Make an exact copy of the entries below, with all images left out.

(Stored data entries)
--------

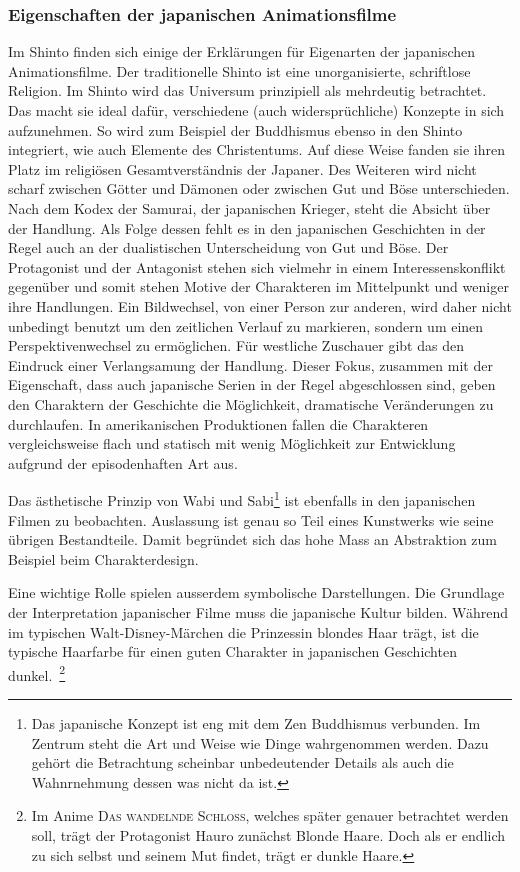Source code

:\subsubsection{Eigenschaften der japanischen Animationsfilme}
Im Shinto finden sich einige der Erklärungen für Eigenarten der japanischen Animationsfilme. Der traditionelle Shinto ist eine unorganisierte, schriftlose Religion. Im Shinto wird das Universum prinzipiell als mehrdeutig betrachtet. Das macht sie ideal dafür, verschiedene (auch widersprüchliche) Konzepte in sich aufzunehmen. So wird zum Beispiel der Buddhismus ebenso in den Shinto integriert, wie auch Elemente des Christentums. Auf diese Weise fanden sie ihren Platz im religiösen Gesamtverständnis der Japaner. Des Weiteren wird nicht scharf zwischen Götter und Dämonen oder zwischen Gut und Böse unterschieden. Nach dem Kodex der Samurai, der japanischen Krieger, steht die Absicht über der Handlung. Als Folge dessen fehlt es in den japanischen Geschichten in der Regel auch an der dualistischen Unterscheidung von Gut und Böse. Der Protagonist und der Antagonist stehen sich vielmehr in einem Interessenskonflikt gegenüber und somit stehen Motive der Charakteren im Mittelpunkt und weniger ihre Handlungen. Ein Bildwechsel, von einer Person zur anderen, wird daher nicht unbedingt benutzt um den zeitlichen Verlauf zu markieren, sondern um einen Perspektivenwechsel zu ermöglichen. Für westliche Zuschauer gibt das den Eindruck einer Verlangsamung der Handlung. Dieser Fokus, zusammen mit der Eigenschaft, dass auch japanische Serien in der Regel abgeschlossen sind, geben den Charaktern der Geschichte die Möglichkeit, dramatische Veränderungen zu durchlaufen. In amerikanischen Produktionen fallen die Charakteren vergleichsweise flach und statisch mit wenig Möglichkeit zur Entwicklung aufgrund der episodenhaften Art aus. 

Das ästhetische Prinzip von Wabi und Sabi\footnote{Das japanische Konzept ist eng mit dem Zen Buddhismus verbunden. Im Zentrum steht die Art und Weise wie Dinge wahrgenommen werden. Dazu gehört die Betrachtung scheinbar unbedeutender Details als auch die Wahnrnehmung dessen was nicht da ist.} ist ebenfalls in den japanischen Filmen zu beobachten. Auslassung ist genau so Teil eines Kunstwerks wie seine übrigen Bestandteile. Damit begründet sich das hohe Mass an Abstraktion zum Beispiel beim Charakterdesign.
 
Eine wichtige Rolle spielen ausserdem symbolische Darstellungen. Die Grundlage der Interpretation japanischer Filme muss die japanische Kultur bilden. Während im typischen Walt-Disney-Märchen die Prinzessin blondes Haar trägt, ist die typische Haarfarbe für einen guten Charakter in japanischen Geschichten dunkel.~\footnote{Im Anime \textsc{Das wandelnde Schloss}, welches später genauer betrachtet werden soll, trägt der Protagonist Hauro zunächst Blonde Haare. Doch als er endlich zu sich selbst und seinem Mut findet, trägt er dunkle Haare.}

--------

> _Output below_:
Source code

:\subsubsection{Eigenschaften der japanischen Animationsfilme}
Im Shinto finden sich einige der Erklärungen für Eigenarten der japanischen Animationsfilme. Der traditionelle Shinto ist eine unorganisierte, schriftlose Religion. Im Shinto wird das Universum prinzipiell als mehrdeutig betrachtet. Das macht sie ideal dafür, verschiedene (auch widersprüchliche) Konzepte in sich aufzunehmen. So wird zum Beispiel der Buddhismus ebenso in den Shinto integriert, wie auch Elemente des Christentums. Auf diese Weise fanden sie ihren Platz im religiösen Gesamtverständnis der Japaner. Des Weiteren wird nicht scharf zwischen Götter und Dämonen oder zwischen Gut und Böse unterschieden. Nach dem Kodex der Samurai, der japanischen Krieger, steht die Absicht über der Handlung. Als Folge dessen fehlt es in den japanischen Geschichten in der Regel auch an der dualistischen Unterscheidung von Gut und Böse. Der Protagonist und der Antagonist stehen sich vielmehr in einem Interessenskonflikt gegenüber und somit stehen Motive der Charakteren im Mittelpunkt und weniger ihre Handlungen. Ein Bildwechsel, von einer Person zur anderen, wird daher nicht unbedingt benutzt um den zeitlichen Verlauf zu markieren, sondern um einen Perspektivenwechsel zu ermöglichen. Für westliche Zuschauer gibt das den Eindruck einer Verlangsamung der Handlung. Dieser Fokus, zusammen mit der Eigenschaft, dass auch japanische Serien in der Regel abgeschlossen sind, geben den Charaktern der Geschichte die Möglichkeit, dramatische Veränderungen zu durchlaufen. In amerikanischen Produktionen fallen die Charakteren vergleichsweise flach und statisch mit wenig Möglichkeit zur Entwicklung aufgrund der episodenhaften Art aus. 

Das ästhetische Prinzip von Wabi und Sabi\footnote{Das japanische Konzept ist eng mit dem Zen Buddhismus verbunden. Im Zentrum steht die Art und Weise wie Dinge wahrgenommen werden. Dazu gehört die Betrachtung scheinbar unbedeutender Details als auch die Wahnrnehmung dessen was nicht da ist.} ist ebenfalls in den japanischen Filmen zu beobachten. Auslassung ist genau so Teil eines Kunstwerks wie seine übrigen Bestandteile. Damit begründet sich das hohe Mass an Abstraktion zum Beispiel beim Charakterdesign.
 
Eine wichtige Rolle spielen ausserdem symbolische Darstellungen. Die Grundlage der Interpretation japanischer Filme muss die japanische Kultur bilden. Während im typischen Walt-Disney-Märchen die Prinzessin blondes Haar trägt, ist die typische Haarfarbe für einen guten Charakter in japanischen Geschichten dunkel.~\footnote{Im Anime \textsc{Das wandelnde Schloss}, welches später genauer betrachtet werden soll, trägt der Protagonist Hauro zunächst Blonde Haare. Doch als er endlich zu sich selbst und seinem Mut findet, trägt er dunkle Haare.}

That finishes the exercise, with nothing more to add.